START RECORDS SUPPLIED

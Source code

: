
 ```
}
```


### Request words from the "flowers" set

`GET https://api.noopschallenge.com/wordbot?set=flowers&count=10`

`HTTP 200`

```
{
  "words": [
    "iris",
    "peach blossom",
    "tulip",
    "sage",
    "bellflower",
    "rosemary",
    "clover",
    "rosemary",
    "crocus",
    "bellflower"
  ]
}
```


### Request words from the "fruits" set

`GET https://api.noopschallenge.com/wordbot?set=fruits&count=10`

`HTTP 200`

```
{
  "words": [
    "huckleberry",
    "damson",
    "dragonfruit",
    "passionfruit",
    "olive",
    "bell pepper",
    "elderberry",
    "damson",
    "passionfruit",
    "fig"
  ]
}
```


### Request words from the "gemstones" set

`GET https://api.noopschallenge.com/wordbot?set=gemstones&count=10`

END RECORDS SUPPLIED
START RECORDS SUPPLIED

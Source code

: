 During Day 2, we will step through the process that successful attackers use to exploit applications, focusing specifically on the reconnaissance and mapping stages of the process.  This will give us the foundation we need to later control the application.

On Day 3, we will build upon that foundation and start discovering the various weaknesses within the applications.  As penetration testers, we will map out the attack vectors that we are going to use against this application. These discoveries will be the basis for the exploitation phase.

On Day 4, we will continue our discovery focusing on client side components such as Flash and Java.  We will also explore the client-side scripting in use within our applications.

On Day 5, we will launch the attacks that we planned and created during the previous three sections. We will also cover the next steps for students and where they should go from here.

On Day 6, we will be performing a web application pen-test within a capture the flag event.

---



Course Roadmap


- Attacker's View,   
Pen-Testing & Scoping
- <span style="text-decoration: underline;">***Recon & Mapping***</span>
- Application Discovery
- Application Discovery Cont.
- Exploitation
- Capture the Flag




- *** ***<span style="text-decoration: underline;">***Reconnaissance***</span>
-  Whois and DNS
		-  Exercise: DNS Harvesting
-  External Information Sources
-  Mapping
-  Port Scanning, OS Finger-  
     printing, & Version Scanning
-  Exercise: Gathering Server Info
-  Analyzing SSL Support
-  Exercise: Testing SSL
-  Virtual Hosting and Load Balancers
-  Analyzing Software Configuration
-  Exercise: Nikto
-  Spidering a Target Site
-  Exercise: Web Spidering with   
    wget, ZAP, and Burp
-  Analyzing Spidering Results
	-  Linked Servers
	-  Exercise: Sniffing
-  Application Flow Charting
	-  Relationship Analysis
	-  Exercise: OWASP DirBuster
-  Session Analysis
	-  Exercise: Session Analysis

END RECORDS SUPPLIED

### [PROBLEM REQUIREMENTS]
Every line in the data above that contains the word "noopschallenge" should be copied.

### [REPLY TO THE EXERCISE]
`GET https://api.noopschallenge.com/wordbot?set=flowers&count=10`
`GET https://api.noopschallenge.com/wordbot?set=fruits&count=10`
`GET https://api.noopschallenge.com/wordbot?set=gemstones&count=10`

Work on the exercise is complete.